*EXERCISE INSTRUCTIONS*: Please state how many lines in the records below contain the word "subsubsection"; the number alone is the answer.

Saved data entries:
☆ ☆ ☆ ☆ ☆ ☆ ☆

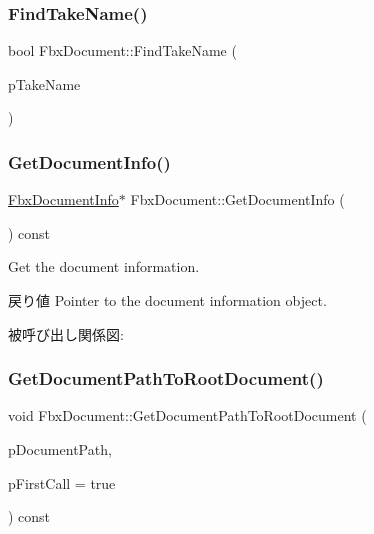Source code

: \subsubsection{\texorpdfstring{Find\+Take\+Name()}{FindTakeName()}}
{\footnotesize\ttfamily bool Fbx\+Document\+::\+Find\+Take\+Name (\begin{DoxyParamCaption}\item[{const \hyperlink{class_fbx_string}{Fbx\+String} \&}]{p\+Take\+Name }\end{DoxyParamCaption})\hspace{0.3cm}{\ttfamily [protected]}}

\mbox{\label{class_fbx_document_a396a7cf0d0c422a872a6df2cec608b11}} 
\subsubsection{\texorpdfstring{Get\+Document\+Info()}{GetDocumentInfo()}}
{\footnotesize\ttfamily \hyperlink{class_fbx_document_info}{Fbx\+Document\+Info}$\ast$ Fbx\+Document\+::\+Get\+Document\+Info (\begin{DoxyParamCaption}{ }\end{DoxyParamCaption}) const}

Get the document information. \begin{DoxyReturn}{戻り値}
Pointer to the document information object. 
\end{DoxyReturn}
被呼び出し関係図\+:
\mbox{\label{class_fbx_document_acdf3bb31bc3a0e3d2c9a8b73fb2fff30}} 
\subsubsection{\texorpdfstring{Get\+Document\+Path\+To\+Root\+Document()}{GetDocumentPathToRootDocument()}}
{\footnotesize\ttfamily void Fbx\+Document\+::\+Get\+Document\+Path\+To\+Root\+Document (\begin{DoxyParamCaption}\item[{\hyperlink{class_fbx_array}{Fbx\+Array}$<$ \hyperlink{class_fbx_document}{Fbx\+Document} $\ast$$>$ \&}]{p\+Document\+Path,  }\item[{bool}]{p\+First\+Call = {\ttfamily true} }\end{DoxyParamCaption}) const}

☆ ☆ ☆ ☆ ☆ ☆ ☆

*ANSWER BELOW*: 3